Content starts

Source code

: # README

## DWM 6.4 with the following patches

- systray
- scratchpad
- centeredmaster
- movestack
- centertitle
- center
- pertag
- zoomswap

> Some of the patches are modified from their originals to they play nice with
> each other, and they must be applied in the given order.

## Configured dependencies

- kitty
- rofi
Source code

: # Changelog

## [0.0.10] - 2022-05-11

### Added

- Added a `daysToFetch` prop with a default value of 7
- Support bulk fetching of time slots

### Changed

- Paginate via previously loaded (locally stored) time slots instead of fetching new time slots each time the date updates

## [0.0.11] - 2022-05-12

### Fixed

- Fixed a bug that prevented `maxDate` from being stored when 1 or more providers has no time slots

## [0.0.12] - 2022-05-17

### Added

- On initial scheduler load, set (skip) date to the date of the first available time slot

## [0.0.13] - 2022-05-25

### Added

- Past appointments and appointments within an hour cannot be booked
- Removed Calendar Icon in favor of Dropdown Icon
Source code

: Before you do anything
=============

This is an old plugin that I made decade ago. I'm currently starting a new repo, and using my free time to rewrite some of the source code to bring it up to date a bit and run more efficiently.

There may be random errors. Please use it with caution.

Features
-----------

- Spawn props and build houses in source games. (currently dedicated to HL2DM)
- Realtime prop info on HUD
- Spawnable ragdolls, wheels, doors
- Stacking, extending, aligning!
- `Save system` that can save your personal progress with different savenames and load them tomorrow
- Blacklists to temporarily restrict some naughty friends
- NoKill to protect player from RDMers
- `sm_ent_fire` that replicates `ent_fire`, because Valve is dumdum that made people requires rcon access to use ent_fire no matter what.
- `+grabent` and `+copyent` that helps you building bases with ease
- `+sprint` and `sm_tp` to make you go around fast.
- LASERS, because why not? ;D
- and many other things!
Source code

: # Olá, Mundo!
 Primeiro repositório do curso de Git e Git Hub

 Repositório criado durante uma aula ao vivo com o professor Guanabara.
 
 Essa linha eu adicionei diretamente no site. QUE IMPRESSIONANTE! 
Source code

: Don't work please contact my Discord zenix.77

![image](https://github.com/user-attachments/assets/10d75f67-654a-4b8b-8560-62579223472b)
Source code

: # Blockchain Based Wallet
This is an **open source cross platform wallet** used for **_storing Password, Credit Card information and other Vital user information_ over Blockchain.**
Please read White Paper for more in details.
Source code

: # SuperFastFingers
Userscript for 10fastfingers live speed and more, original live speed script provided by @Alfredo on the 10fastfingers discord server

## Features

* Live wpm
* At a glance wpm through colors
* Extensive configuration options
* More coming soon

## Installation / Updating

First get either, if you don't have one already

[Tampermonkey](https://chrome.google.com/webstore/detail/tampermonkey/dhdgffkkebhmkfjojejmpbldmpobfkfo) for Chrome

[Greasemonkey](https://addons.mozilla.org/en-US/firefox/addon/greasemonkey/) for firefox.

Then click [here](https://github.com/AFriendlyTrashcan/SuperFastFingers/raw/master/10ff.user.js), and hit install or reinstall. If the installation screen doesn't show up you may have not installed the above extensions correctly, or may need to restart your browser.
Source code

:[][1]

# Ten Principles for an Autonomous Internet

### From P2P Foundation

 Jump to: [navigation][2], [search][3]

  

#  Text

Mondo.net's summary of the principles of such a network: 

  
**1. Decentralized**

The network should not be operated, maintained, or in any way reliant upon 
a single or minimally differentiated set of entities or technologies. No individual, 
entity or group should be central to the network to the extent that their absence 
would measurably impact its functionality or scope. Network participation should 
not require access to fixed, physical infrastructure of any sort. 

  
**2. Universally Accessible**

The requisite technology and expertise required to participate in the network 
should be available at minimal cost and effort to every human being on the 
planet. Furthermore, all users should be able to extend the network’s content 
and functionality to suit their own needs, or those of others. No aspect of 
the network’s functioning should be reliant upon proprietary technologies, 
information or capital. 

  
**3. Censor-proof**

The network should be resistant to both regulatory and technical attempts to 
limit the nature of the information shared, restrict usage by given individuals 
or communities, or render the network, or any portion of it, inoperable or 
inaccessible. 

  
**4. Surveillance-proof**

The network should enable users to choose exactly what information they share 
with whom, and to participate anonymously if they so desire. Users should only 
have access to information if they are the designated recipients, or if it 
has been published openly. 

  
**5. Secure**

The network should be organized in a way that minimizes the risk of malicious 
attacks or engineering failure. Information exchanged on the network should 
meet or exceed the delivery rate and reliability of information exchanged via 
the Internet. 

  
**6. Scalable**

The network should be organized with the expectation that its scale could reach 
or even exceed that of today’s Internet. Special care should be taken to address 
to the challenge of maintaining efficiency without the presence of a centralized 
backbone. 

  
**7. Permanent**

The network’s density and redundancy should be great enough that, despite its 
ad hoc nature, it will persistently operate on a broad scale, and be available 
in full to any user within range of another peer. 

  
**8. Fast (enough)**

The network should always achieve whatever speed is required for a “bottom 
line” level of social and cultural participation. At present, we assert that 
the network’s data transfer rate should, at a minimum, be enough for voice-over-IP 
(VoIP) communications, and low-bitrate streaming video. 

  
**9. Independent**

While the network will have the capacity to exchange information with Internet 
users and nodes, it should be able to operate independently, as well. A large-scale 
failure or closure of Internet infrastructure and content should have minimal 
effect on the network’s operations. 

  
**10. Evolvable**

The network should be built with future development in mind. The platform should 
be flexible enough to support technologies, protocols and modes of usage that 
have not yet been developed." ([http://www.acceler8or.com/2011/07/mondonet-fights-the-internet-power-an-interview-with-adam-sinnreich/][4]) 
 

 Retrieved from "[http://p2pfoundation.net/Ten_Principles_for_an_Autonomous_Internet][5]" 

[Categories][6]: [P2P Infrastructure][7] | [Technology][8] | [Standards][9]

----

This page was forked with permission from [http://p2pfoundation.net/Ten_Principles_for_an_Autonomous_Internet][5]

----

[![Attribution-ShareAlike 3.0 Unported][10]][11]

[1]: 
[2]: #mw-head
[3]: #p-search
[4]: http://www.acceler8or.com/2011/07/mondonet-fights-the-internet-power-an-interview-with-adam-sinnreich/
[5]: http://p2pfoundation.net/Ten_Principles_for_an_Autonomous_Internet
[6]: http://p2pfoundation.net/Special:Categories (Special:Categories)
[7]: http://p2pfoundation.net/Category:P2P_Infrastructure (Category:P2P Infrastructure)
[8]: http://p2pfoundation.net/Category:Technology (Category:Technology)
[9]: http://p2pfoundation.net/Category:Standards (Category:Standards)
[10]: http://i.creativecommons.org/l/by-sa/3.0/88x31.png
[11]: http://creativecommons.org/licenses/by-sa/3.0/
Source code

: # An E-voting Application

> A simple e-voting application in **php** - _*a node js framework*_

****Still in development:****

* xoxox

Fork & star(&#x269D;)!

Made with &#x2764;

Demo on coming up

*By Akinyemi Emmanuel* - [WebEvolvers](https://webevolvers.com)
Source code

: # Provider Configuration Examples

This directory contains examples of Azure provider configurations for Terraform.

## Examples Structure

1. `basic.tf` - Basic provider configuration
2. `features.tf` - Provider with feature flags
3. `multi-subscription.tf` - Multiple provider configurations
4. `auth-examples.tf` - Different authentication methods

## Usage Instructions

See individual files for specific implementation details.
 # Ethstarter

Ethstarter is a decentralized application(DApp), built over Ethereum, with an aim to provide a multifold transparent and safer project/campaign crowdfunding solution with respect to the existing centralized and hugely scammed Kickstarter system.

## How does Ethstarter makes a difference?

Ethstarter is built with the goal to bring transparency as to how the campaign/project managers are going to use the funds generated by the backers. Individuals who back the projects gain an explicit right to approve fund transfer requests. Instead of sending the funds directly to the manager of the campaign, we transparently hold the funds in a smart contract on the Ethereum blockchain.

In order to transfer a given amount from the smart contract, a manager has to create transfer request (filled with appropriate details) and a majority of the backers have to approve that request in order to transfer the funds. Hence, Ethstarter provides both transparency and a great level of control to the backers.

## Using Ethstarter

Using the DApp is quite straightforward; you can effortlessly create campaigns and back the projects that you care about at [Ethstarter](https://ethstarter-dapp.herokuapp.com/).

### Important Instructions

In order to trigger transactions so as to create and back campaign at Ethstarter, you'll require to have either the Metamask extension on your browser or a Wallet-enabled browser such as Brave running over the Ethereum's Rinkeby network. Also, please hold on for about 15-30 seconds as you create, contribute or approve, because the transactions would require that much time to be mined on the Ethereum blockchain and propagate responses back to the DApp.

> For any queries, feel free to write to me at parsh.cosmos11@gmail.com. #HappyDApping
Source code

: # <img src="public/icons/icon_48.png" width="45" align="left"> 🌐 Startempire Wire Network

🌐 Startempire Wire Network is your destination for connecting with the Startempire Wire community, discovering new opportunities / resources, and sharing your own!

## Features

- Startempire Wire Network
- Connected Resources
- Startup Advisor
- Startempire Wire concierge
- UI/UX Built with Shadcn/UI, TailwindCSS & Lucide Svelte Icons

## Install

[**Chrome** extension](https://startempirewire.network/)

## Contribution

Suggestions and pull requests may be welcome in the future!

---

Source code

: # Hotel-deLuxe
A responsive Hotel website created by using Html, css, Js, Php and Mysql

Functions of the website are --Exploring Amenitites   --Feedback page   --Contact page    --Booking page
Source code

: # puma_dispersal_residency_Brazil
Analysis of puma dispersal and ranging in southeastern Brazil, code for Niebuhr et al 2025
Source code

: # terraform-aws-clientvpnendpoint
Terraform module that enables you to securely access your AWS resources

Content ends

__ABOUT THIS EXERCISE__.
From the material above, copy exactly the lines between the line holding "## [0.0.11] - 2022-05-12" and the line holding "- Realtime prop info on HUD", inclusive, and only those.

__TASK OUTPUT__.
## [0.0.11] - 2022-05-12

### Fixed

- Fixed a bug that prevented `maxDate` from being stored when 1 or more providers has no time slots

## [0.0.12] - 2022-05-17

### Added

- On initial scheduler load, set (skip) date to the date of the first available time slot

## [0.0.13] - 2022-05-25

### Added

- Past appointments and appointments within an hour cannot be booked
- Removed Calendar Icon in favor of Dropdown Icon
Source code

: Before you do anything
=============

This is an old plugin that I made decade ago. I'm currently starting a new repo, and using my free time to rewrite some of the source code to bring it up to date a bit and run more efficiently.

There may be random errors. Please use it with caution.

Features
-----------

- Spawn props and build houses in source games. (currently dedicated to HL2DM)
- Realtime prop info on HUD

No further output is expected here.